La Corte di Cassazione con la sentenza n. 15648 del 2 giugno 2013 interviene in tema di dichiarazione congiunta e confermando che gli accertamenti in rettifica delle dichiarazioni presentate in forma congiunta sono effettuati a nome di entrambi i coniugi e notificati nei confronti del marito e la responsabilità in solido dei coniugi per il pagamento dell’imposta, soprattasse, pene pecuniarie e interessi iscritti a ruolo a nome di uno dei due e che sia scaturito dalla dichiarazione congiunta.
Il contenuto dell’art. 17 della Legge 114/1977 prevede chiaramente che gli accertamenti in rettifica delle dichiarazioni presentate in forma congiunta sono effettuati a nome di entrambi i coniugi e notificati nei confronti del marito.

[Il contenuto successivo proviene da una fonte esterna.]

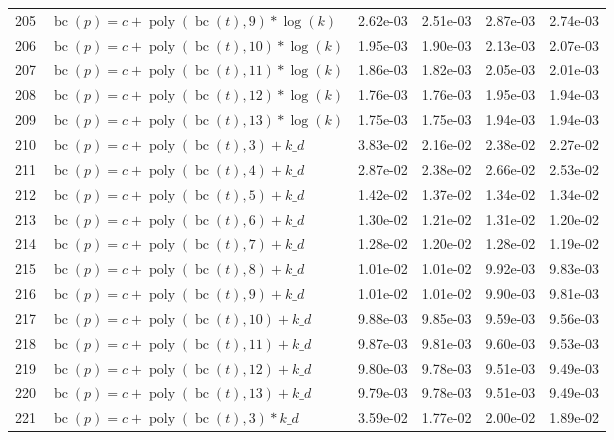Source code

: \documentclass[12pt,a4paper]{article}
\DeclareMathOperator{\bc}{bc}
\DeclareMathOperator{\poly}{poly}
\begin{document}
\begin{longtable}[t]{ll>{\raggedleft\arraybackslash}p{2cm}>{\raggedleft\arraybackslash}p{2cm}>{\raggedleft\arraybackslash}p{2cm}>{\raggedleft\arraybackslash}p{2cm}}
\rowcolor{gray!6}  205 & $\bc(p) = c + \poly\left( \bc(t), 9 \right) * \log(k)$ & 2.62e-03 & 2.51e-03 & 2.87e-03 & 2.74e-03\\
206 & $\bc(p) = c + \poly\left( \bc(t), 10 \right) * \log(k)$ & 1.95e-03 & 1.90e-03 & 2.13e-03 & 2.07e-03\\
\rowcolor{gray!6}  207 & $\bc(p) = c + \poly\left( \bc(t), 11 \right) * \log(k)$ & 1.86e-03 & 1.82e-03 & 2.05e-03 & 2.01e-03\\
208 & $\bc(p) = c + \poly\left( \bc(t), 12 \right) * \log(k)$ & 1.76e-03 & 1.76e-03 & 1.95e-03 & 1.94e-03\\
\rowcolor{gray!6}  209 & $\bc(p) = c + \poly\left( \bc(t), 13 \right) * \log(k)$ & 1.75e-03 & 1.75e-03 & 1.94e-03 & 1.94e-03\\
210 & $\bc(p) = c + \poly\left( \bc(t), 3 \right) + k\_d$ & 3.83e-02 & 2.16e-02 & 2.38e-02 & 2.27e-02\\
\rowcolor{gray!6}  211 & $\bc(p) = c + \poly\left( \bc(t), 4 \right) + k\_d$ & 2.87e-02 & 2.38e-02 & 2.66e-02 & 2.53e-02\\
212 & $\bc(p) = c + \poly\left( \bc(t), 5 \right) + k\_d$ & 1.42e-02 & 1.37e-02 & 1.34e-02 & 1.34e-02\\
\rowcolor{gray!6}  213 & $\bc(p) = c + \poly\left( \bc(t), 6 \right) + k\_d$ & 1.30e-02 & 1.21e-02 & 1.31e-02 & 1.20e-02\\
214 & $\bc(p) = c + \poly\left( \bc(t), 7 \right) + k\_d$ & 1.28e-02 & 1.20e-02 & 1.28e-02 & 1.19e-02\\
\rowcolor{gray!6}  215 & $\bc(p) = c + \poly\left( \bc(t), 8 \right) + k\_d$ & 1.01e-02 & 1.01e-02 & 9.92e-03 & 9.83e-03\\
216 & $\bc(p) = c + \poly\left( \bc(t), 9 \right) + k\_d$ & 1.01e-02 & 1.01e-02 & 9.90e-03 & 9.81e-03\\
\rowcolor{gray!6}  217 & $\bc(p) = c + \poly\left( \bc(t), 10 \right) + k\_d$ & 9.88e-03 & 9.85e-03 & 9.59e-03 & 9.56e-03\\
218 & $\bc(p) = c + \poly\left( \bc(t), 11 \right) + k\_d$ & 9.87e-03 & 9.81e-03 & 9.60e-03 & 9.53e-03\\
\rowcolor{gray!6}  219 & $\bc(p) = c + \poly\left( \bc(t), 12 \right) + k\_d$ & 9.80e-03 & 9.78e-03 & 9.51e-03 & 9.49e-03\\
220 & $\bc(p) = c + \poly\left( \bc(t), 13 \right) + k\_d$ & 9.79e-03 & 9.78e-03 & 9.51e-03 & 9.49e-03\\
\rowcolor{gray!6}  221 & $\bc(p) = c + \poly\left( \bc(t), 3 \right) * k\_d$ & 3.59e-02 & 1.77e-02 & 2.00e-02 & 1.89e-02\\

\end{longtable}
\end{document}
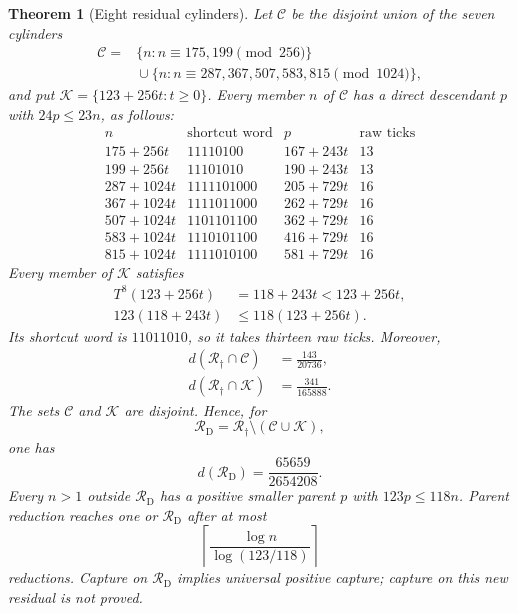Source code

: \documentclass[11pt,letterpaper]{article}
\newtheorem{theorem}{Theorem}
\begin{document}
\begin{theorem}[Eight residual cylinders]\label{thm:EightResidualCylinders}
Let \(\mathcal C\) be the disjoint union of the seven cylinders
\[
\begin{aligned}
\mathcal C={}&\{n:n\equiv175,199\pmod{256}\}\\
&{}\cup\{n:n\equiv287,367,507,583,815\pmod{1024}\},
\end{aligned}
\]
and put \(\mathcal K=\{123+256t:t\ge0\}\). Every member \(n\) of
\(\mathcal C\) has a direct descendant \(p\) with \(24p\le23n\), as follows:
\[
\begin{array}{c|c|c|c}
n&\text{shortcut word}&p&\text{raw ticks}\\ \hline
175+256t&11110100&167+243t&13\\
199+256t&11101010&190+243t&13\\
287+1024t&1111101000&205+729t&16\\
367+1024t&1111011000&262+729t&16\\
507+1024t&1101101100&362+729t&16\\
583+1024t&1110101100&416+729t&16\\
815+1024t&1111010100&581+729t&16
\end{array}
\]
Every member of \(\mathcal K\) satisfies
\[
\begin{aligned}
T^8(123+256t)&=118+243t<123+256t,\\
123(118+243t)&\le118(123+256t).
\end{aligned}
\]
Its shortcut word is \(11011010\), so it takes thirteen raw ticks. Moreover,
\[
\begin{aligned}
d(\mathcal R_{\dagger}\cap\mathcal C)&=\frac{143}{20736},\\
d(\mathcal R_{\dagger}\cap\mathcal K)&=\frac{341}{165888}.
\end{aligned}
\]
The sets \(\mathcal C\) and \(\mathcal K\) are disjoint. Hence, for
\[
\mathcal R_{\mathrm D}
 =\mathcal R_{\dagger}\setminus(\mathcal C\cup\mathcal K),
\]
one has
\[
d(\mathcal R_{\mathrm D})=\frac{65659}{2654208}.
\]
Every \(n>1\) outside \(\mathcal R_{\mathrm D}\) has a positive smaller
parent \(p\) with \(123p\le118n\). Parent reduction reaches one or
\(\mathcal R_{\mathrm D}\) after at most
\[
\left\lceil\frac{\log n}{\log(123/118)}\right\rceil
\]
reductions. Capture on \(\mathcal R_{\mathrm D}\) implies universal positive
capture; capture on this new residual is not proved.
\end{theorem}
\end{document}
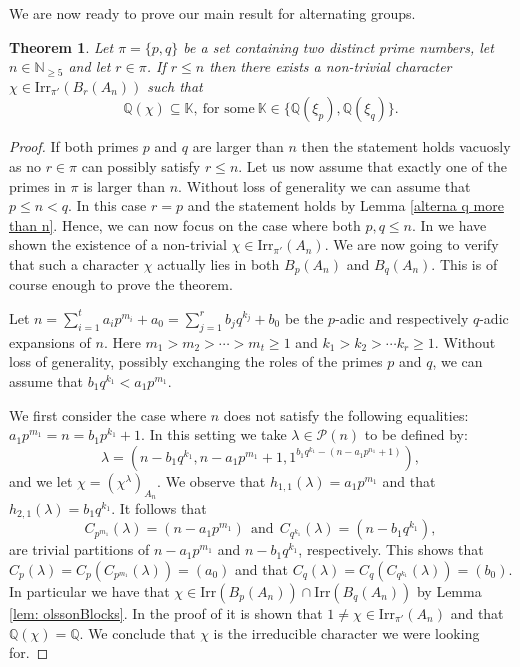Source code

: \documentclass[a4paper,12pt,leqno]{amsart}
\newcommand{\6}{^}
\newtheorem{thm}[subsection]{Theorem}
\theoremstyle{definition}
\theoremstyle{definition}
\theoremstyle{definition}
\theoremstyle{definition}
\theoremstyle{definition}
\begin{document}
We are now ready to prove our main result for alternating groups. 

\begin{thm}\label{thm:alternating}
Let $\pi=\{p,q\}$ be a set containing two distinct prime numbers, let $n\in\mathbb{N}_{\geq 5}$ and let $r\in \pi$.
If $r\leq n$ then there exists a non-trivial character $\chi\in\mathrm{Irr}_{\pi'}(B_r(A_n))$ such that 
$$\mathbb{Q}(\chi)\subseteq \mathbb{K},\ \text{for some}\ \mathbb{K}\in\{\mathbb{Q}(\xi_p), \mathbb{Q}(\xi_q)\}.$$
\end{thm}
\begin{proof}
If both primes $p$ and $q$ are larger than $n$ then the statement holds vacuosly as no $r\in\pi$ can possibly satisfy $r\leq n$. 
Let us now assume that exactly one of the primes in $\pi$ is larger than $n$. Without loss of generality we can assume that $p\leq n<q$. In this case $r=p$ and the statement holds by Lemma \ref{alterna q more than n}. 
Hence, we can now focus on the case where both $p,q\leq n$. 
In \cite[Theorem D]{GHSV21} we have shown the existence of a non-trivial $\chi\in\mathrm{Irr}_{\pi'}(A_n)$. We are now going to verify that such a character $\chi$ actually lies in both $B_p(A_n)$ and $B_q(A_n)$. This is of course enough to prove the theorem. 

Let $n=\sum_{i=1}\6{t}a_ip\6{m_i}+a_0=\sum_{j=1}\6{r}b_jq\6{k_j}+b_0$ be the
$p$-adic and respectively $q$-adic expansions of $n$. Here
$m_1>m_2>\cdots >m_t\geq 1$ and $k_1>k_2>\cdots k_r\geq 1$. Without
loss of generality, possibly exchanging the roles of the primes $p$ and $q$, we can assume that $b_1q\6{k_1}<a_1p\6{m_1}$. 

We first
consider the case where $n$ does not satisfy the following equalities: $a_1p\6{m_1}=n=b_1p\6{k_1}+1$. 
In this setting we take $\lambda\in\mathcal{P}(n)$ to be defined by:
$$\lambda=(n-b_1q^{k_1}, n-a_1p^{m_1}+1, 1^{b_1q^{k_1}-(n-a_1p^{n_1}+1)}),$$
and we let $\chi=(\chi\6\lambda)_{A_n}$. We observe that $h_{1,1}(\lambda)=a_1p\6{m_1}$ and that $h_{2,1}(\lambda)=b_1q\6{k_1}$. It follows that 
$$C_{p\6{m_1}}(\lambda)=(n-a_1p\6{m_1})\ \ \text{and}\ \ C_{q\6{k_1}}(\lambda)=(n-b_1q\6{k_1}),$$
are trivial partitions of $n-a_1p\6{m_1}$ and $n-b_1q\6{k_1}$, respectively. 
This shows that $C_p(\lambda)=C_p(C_{p\6{m_1}}(\lambda))=(a_0)$ and that $C_q(\lambda)=C_q(C_{q\6{k_1}}(\lambda))=(b_0)$. In particular we have that $\chi\in\mathrm{Irr}(B_p(A_n))\cap \mathrm{Irr}(B_q(A_n))$ by Lemma \ref{lem: olssonBlocks}. In the proof of \cite[Theorem D]{GHSV21} it is shown that $1\neq \chi\in\mathrm{Irr}_{\pi'}(A_n)$ and that $\mathbb{Q}(\chi)=\mathbb{Q}$. We conclude that $\chi$ is the irreducible character we were looking for. 


\end{proof}
\end{document}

Principalmente per questo motivo la Suprema Corte ha respinto evidenziando che lo stesso articolo summenzionato specifica, all’ultimo comma, che “i coniugi sono responsabili in solido per il pagamento dell’imposta, soprattasse, pene pecuniarie e interessi iscritti a ruolo a nome del marito”.
La presentazione di una dichiarazione congiunta è una facoltà, non un obbligo, pertanto chi sceglie di aderire a tale modalità accetta, conseguentemente, anche i rischi che, eventualmente, da essa conseguano, come specificato dalla Cassazione nella precedente sentenza n. 12371/2002, o nella n. 2021/2003.
Il coniuge non può neppure portare a propria giustificazione, secondo i giudici di legittimità, il fatto di non essere più convivente.
Né può eccepirsi l’incostituzionalità della norma, dal momento che la mancata impugnazione dell’atto di rettifica da parte del marito non comporta la definitività dell’obbligazione tributaria in capo alla moglie, cui spetta, comunque, un’autonoma facoltà di far valere in giudizio le proprie ragioni.
Se ciò non avviene o se, come nel fatto di causa, la moglie si limita a contestare la mancata notifica personale, senza entrare nel merito della questione tributaria contestata, il ricorso deve essere rigettato, così come è stato rigettato dalla Cassazione nella sentenza in commento e in altre che l’hanno preceduta (cfr. ad es, Cass. 17347/2003).